Multi-Account AWS Infrastructure¶
This guide covers Coalition Builder's multi-account AWS architecture, how to bootstrap new accounts, and how to deploy infrastructure across environments.
Architecture Overview¶
Coalition Builder uses three AWS accounts to separate concerns:
%%{init: {'theme':'basic'}}%%
flowchart TB
subgraph shared["Shared Account"]
vpc_shared[VPC<br/>10.0.0.0/16]
rds[(RDS PostgreSQL<br/>with PostGIS)]
bastion[Bastion Host]
monitoring_shared[CloudWatch + Budgets]
vpc_shared --> rds
bastion --> rds
end
subgraph prod["Production Account"]
vpc_prod[VPC<br/>10.1.0.0/16]
lambda_prod[Lambda<br/>Django via Zappa]
apigw_prod[API Gateway]
s3_prod[S3 + CloudFront]
ecr_prod[ECR]
ses[SES Email]
waf[WAF]
route53[Route53 + ACM]
apigw_prod --> lambda_prod
lambda_prod --> s3_prod
end
subgraph dev["Development Account"]
vpc_dev[VPC<br/>10.2.0.0/16]
lambda_dev[Lambda<br/>Django via Zappa]
s3_dev[S3]
ecr_dev[ECR]
lambda_dev --> s3_dev
end
vpc_prod -- "VPC Peering" --> vpc_shared
vpc_dev -- "VPC Peering" --> vpc_shared
lambda_prod --> rds
lambda_dev --> rds
github[GitHub Actions] -- "OIDC" --> shared
github -- "OIDC" --> prod
github -- "OIDC" --> dev
vercel[Vercel Edge Network] --> apigw_prod
Account Structure¶
| Account | Contains | Purpose |
|---|---|---|
| Shared | VPC, RDS PostgreSQL, Bastion, Monitoring | Centralized database and networking |
| Production | VPC, Lambda, API Gateway, S3, CloudFront, ECR, SES, WAF, Route53, ACM | Production application workloads |
| Development | VPC, Lambda, S3, ECR | Development/testing (minimal infrastructure) |
Key Design Decisions¶
- Database in shared account: Both prod and dev Lambda functions access the same RDS instance via VPC peering, avoiding duplicate database costs.

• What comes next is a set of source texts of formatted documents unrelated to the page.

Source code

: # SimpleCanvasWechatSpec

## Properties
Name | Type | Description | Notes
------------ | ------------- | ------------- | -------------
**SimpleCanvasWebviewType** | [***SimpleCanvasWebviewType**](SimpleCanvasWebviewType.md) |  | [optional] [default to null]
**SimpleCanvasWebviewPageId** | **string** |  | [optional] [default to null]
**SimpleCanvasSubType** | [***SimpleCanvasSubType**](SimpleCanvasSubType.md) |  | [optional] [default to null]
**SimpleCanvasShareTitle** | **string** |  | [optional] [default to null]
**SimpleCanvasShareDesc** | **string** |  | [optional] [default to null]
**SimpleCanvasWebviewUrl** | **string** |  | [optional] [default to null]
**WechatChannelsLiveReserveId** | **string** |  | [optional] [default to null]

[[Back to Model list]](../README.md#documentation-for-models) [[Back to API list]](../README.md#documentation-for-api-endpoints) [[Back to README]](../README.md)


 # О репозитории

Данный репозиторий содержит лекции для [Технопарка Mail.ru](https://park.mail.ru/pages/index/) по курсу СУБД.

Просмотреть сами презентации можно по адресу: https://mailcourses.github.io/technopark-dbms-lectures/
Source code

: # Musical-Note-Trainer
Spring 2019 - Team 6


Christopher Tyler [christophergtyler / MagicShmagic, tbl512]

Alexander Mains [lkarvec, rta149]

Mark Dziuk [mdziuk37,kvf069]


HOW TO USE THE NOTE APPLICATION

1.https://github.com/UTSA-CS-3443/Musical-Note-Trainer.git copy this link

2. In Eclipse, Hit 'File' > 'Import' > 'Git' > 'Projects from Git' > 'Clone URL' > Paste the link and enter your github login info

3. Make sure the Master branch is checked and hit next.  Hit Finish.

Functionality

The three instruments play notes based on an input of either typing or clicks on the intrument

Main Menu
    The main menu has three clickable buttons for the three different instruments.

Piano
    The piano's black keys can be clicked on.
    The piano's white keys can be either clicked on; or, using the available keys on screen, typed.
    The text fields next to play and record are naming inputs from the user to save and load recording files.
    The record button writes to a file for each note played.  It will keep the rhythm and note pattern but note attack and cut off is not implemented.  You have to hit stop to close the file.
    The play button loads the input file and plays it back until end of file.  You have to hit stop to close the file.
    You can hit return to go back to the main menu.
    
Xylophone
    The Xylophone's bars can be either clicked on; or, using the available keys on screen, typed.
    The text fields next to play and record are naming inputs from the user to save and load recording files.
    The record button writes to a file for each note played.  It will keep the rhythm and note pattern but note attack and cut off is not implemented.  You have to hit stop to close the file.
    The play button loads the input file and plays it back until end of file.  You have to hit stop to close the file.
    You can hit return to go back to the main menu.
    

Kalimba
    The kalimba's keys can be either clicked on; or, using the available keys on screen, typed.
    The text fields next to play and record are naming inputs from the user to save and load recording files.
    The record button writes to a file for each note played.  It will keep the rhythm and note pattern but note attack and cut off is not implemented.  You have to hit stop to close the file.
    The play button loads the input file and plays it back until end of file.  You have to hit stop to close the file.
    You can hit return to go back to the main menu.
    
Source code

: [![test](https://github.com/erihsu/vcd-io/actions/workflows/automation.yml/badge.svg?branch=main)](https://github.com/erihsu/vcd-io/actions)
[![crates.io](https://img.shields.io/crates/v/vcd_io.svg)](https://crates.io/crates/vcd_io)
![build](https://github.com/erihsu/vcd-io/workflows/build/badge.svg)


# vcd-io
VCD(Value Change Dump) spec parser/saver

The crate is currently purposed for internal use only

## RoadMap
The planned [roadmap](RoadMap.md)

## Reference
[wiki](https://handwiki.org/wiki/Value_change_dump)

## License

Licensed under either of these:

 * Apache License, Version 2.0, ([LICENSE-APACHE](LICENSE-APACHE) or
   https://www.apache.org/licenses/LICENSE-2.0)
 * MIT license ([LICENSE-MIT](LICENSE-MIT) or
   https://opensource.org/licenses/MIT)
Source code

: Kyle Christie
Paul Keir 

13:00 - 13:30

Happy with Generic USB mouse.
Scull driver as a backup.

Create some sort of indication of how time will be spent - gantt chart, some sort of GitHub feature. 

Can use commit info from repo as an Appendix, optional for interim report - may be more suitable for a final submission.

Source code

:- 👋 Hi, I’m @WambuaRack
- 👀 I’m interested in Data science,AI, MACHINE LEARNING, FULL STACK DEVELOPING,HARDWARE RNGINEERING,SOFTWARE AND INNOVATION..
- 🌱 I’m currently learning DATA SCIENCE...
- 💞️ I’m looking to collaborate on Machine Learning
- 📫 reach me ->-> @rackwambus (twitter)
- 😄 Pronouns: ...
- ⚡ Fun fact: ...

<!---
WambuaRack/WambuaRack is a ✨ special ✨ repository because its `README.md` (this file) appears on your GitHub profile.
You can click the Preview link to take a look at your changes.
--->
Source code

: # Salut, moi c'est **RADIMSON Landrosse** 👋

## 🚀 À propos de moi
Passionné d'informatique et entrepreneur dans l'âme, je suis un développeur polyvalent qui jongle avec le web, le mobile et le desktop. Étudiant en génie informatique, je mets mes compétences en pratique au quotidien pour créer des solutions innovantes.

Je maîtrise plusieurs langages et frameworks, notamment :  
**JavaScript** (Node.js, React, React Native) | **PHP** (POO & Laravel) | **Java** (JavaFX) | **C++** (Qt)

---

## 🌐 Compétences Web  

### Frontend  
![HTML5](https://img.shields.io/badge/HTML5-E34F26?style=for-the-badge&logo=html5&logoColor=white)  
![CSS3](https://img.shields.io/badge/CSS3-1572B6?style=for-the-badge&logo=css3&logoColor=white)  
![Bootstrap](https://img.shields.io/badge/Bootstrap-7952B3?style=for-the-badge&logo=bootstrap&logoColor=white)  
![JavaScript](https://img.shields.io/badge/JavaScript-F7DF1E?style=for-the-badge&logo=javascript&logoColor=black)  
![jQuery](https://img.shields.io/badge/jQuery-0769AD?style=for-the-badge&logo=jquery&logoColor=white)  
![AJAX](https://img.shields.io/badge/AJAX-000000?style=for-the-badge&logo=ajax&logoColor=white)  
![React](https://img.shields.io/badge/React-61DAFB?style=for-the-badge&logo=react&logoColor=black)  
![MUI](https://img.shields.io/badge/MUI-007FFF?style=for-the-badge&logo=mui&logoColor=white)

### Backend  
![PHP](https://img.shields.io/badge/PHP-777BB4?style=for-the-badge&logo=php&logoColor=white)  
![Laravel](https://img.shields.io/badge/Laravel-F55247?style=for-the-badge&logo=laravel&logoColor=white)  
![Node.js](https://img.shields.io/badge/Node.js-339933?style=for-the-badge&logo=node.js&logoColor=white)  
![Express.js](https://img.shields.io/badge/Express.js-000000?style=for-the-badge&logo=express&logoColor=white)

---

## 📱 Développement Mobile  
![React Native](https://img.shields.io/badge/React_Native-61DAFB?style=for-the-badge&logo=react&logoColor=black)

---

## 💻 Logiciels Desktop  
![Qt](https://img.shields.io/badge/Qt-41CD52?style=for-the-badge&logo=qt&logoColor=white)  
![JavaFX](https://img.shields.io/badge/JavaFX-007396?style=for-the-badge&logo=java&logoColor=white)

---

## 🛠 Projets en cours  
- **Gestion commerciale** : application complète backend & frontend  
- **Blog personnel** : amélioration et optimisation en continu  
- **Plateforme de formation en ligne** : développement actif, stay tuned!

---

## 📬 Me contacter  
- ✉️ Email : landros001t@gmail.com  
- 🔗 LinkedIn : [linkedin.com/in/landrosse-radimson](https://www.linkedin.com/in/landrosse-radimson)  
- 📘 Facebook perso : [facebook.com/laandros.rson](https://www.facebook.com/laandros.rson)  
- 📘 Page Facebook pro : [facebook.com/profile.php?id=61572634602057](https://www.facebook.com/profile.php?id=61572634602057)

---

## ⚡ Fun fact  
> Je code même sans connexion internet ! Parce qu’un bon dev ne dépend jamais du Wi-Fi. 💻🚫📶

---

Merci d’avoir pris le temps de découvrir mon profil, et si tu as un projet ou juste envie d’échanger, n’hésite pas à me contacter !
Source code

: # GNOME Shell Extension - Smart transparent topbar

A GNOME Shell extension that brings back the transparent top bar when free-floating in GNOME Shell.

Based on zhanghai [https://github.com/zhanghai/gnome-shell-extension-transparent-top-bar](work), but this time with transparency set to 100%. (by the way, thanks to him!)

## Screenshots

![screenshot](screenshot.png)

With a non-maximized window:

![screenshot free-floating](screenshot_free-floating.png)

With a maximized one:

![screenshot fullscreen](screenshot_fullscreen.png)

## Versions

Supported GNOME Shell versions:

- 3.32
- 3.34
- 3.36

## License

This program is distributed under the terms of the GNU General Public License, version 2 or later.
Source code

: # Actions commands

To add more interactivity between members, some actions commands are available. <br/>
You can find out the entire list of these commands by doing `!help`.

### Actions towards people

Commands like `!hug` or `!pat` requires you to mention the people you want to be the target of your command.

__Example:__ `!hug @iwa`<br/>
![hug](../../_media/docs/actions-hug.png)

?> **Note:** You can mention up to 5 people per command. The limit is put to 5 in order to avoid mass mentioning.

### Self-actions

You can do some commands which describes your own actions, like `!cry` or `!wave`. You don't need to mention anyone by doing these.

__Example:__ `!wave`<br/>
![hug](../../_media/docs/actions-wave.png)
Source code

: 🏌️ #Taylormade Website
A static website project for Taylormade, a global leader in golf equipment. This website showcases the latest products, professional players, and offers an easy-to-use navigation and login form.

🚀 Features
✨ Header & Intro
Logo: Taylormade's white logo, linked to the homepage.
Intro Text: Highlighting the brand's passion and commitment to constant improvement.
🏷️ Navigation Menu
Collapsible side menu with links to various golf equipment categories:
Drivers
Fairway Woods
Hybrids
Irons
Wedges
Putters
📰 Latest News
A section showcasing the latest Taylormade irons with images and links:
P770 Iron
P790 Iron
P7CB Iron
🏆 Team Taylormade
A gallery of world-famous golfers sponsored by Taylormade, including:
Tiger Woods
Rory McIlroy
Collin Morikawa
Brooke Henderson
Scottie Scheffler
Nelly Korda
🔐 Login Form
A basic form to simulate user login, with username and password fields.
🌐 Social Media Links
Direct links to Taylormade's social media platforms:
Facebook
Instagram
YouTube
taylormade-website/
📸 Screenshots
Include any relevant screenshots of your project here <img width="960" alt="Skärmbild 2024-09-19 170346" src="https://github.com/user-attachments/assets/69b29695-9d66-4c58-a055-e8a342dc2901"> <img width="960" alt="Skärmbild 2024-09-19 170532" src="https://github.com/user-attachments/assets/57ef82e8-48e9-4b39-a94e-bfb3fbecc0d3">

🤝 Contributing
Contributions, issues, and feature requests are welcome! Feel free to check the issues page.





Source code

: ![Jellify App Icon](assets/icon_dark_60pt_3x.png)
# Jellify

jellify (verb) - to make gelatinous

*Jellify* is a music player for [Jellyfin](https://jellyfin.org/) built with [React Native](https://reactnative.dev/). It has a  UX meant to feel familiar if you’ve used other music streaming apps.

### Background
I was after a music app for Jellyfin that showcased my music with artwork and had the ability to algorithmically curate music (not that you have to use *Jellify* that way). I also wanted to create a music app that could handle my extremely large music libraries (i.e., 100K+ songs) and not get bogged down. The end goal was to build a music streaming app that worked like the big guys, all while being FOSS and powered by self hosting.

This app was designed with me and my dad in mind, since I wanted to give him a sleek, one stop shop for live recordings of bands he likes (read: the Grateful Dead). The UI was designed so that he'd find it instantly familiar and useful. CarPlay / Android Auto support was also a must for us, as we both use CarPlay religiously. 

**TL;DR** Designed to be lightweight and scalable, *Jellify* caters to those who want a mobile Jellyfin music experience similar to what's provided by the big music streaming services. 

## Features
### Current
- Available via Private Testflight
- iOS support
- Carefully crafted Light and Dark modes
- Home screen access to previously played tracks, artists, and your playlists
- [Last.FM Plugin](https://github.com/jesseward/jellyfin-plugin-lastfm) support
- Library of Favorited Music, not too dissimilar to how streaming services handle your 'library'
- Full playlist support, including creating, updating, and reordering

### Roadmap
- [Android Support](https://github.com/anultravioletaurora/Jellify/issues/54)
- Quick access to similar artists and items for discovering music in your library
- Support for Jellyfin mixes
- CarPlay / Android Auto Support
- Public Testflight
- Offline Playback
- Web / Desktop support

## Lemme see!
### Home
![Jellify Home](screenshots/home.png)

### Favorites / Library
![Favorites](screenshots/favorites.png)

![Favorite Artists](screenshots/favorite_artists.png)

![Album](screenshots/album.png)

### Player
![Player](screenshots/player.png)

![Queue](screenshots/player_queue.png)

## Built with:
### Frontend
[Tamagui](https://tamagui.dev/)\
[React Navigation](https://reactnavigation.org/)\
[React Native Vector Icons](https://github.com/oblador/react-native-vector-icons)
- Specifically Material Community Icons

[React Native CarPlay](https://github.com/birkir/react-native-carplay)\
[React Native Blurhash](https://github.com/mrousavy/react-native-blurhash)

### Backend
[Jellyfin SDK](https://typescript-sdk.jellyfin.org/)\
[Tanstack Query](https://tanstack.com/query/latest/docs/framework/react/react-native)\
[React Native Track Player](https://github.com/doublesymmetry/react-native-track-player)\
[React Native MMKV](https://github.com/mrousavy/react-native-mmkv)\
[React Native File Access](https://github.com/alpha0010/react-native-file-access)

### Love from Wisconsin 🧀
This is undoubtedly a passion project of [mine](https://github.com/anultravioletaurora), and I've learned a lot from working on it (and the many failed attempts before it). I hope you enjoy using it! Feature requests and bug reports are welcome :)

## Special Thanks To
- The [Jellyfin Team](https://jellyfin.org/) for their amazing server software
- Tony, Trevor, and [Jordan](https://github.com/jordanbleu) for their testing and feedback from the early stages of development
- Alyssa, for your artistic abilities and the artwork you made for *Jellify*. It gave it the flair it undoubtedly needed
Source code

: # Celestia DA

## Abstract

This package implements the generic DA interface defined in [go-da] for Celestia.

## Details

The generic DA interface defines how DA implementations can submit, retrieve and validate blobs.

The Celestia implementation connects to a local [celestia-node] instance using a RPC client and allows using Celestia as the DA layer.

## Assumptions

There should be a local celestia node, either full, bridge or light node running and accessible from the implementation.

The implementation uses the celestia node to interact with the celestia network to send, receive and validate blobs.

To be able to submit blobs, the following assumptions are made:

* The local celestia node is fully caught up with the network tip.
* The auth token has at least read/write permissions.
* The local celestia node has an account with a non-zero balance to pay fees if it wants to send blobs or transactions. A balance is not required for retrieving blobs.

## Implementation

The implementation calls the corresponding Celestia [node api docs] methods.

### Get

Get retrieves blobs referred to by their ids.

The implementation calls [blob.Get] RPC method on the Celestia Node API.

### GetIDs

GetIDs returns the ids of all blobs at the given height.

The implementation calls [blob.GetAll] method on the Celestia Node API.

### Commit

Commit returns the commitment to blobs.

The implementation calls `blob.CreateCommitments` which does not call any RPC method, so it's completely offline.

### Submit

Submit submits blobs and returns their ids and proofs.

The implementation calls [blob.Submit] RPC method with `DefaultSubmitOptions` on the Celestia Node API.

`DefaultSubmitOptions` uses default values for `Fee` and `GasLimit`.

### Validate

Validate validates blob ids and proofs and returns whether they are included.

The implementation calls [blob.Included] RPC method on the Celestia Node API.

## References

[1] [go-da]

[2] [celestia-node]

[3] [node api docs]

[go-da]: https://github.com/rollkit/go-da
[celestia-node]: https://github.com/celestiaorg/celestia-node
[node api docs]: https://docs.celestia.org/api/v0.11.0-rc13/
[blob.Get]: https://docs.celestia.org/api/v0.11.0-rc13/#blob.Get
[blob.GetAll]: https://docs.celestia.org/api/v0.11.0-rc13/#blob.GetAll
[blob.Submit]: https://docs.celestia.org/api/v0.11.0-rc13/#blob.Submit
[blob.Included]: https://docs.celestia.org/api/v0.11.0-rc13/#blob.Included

- VPC peering for cross-account access: Lambda functions in prod/dev connect to the shared account's database subnets through VPC peering connections.
- OIDC authentication: GitHub Actions authenticates to each AWS account via OIDC federation — no long-lived access keys.
- Per-account Terraform state: Each account has its own S3 state bucket and DynamoDB lock table. Prod/dev read the shared account's state via
terraform_remote_statedata sources.
Prerequisites¶
Before bootstrapping, ensure you have:
- Three AWS accounts with admin access to each
- AWS CLI configured with profiles for each account (see example below)
- GitHub CLI (
gh) installed and authenticated - Terraform >= 1.12.0
- Domain registered with Route53 (in the prod account)
# Example ~/.aws/config
[profile shared-admin]
region = us-east-1
# ... credentials or SSO config
[profile prod-admin]
region = us-east-1
[profile dev-admin]
region = us-east-1
Bootstrap Process¶
The bootstrap scripts create the foundational resources that Terraform itself needs to run: S3 state buckets, DynamoDB lock tables, IAM OIDC providers, and cross-account roles.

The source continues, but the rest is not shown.